I have used Red Week for rentals, as well as sales and purchases, with good results. 

Any comments on the exchange program will be appreciated.


----------



## PeelBoy (Oct 25, 2007)

There were a few very long threads on this topic.

I could be the first tuggers to report a trade with Redweek.  My Myrtle Beach 2 bedrooms week 26 got me 2017 points, exchanged for a week in SFO and another week (1 bedroom) in Hilton Scotland.

I would consider the trade is more than fair, so will continue to use their service.

It seems Redweek receives lots of inventories from DAE.


----------



## london (Oct 25, 2007)

*Red Week.com Exchange*

I am glad to hear of a happy trader at Red Week.Com

I think once people see that trading with Red Week is viable, more deposits will happen.

I plan to try it in the coming year.


----------



## thinze3 (Oct 25, 2007)

We have been watching for several months now.

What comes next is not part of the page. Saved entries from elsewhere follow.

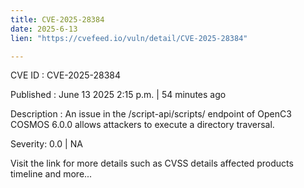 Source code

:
 ```yaml
---
title: CVE-2025-28384
date: 2025-6-13
lien: "https://cvefeed.io/vuln/detail/CVE-2025-28384"

---
```


CVE ID : CVE-2025-28384

Published :  June 13
2025
2:15 p.m. | 54 minutes ago

Description : An issue in the /script-api/scripts/ endpoint of OpenC3 COSMOS 6.0.0 allows attackers to execute a directory traversal.

Severity: 0.0 | NA

Visit the link for more details
such as CVSS details
affected products
timeline
and more...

I deposited my week in June after talking to them for about a week. They assured me that deposits were to be based on the earlier the deposit, the more the points.

About 8 weeks later I did a faked a request and was offered more points. The amount of points be offered was so sporatic that it didn't make sense. I complained to them that I had been taken advantage of by being an original depositer, even before they made their mass email anouncement. I even used *peelboy's *resort as an example. (by the way, it is still available) They had also added a "provisional" feature which they didn't have when I deposited.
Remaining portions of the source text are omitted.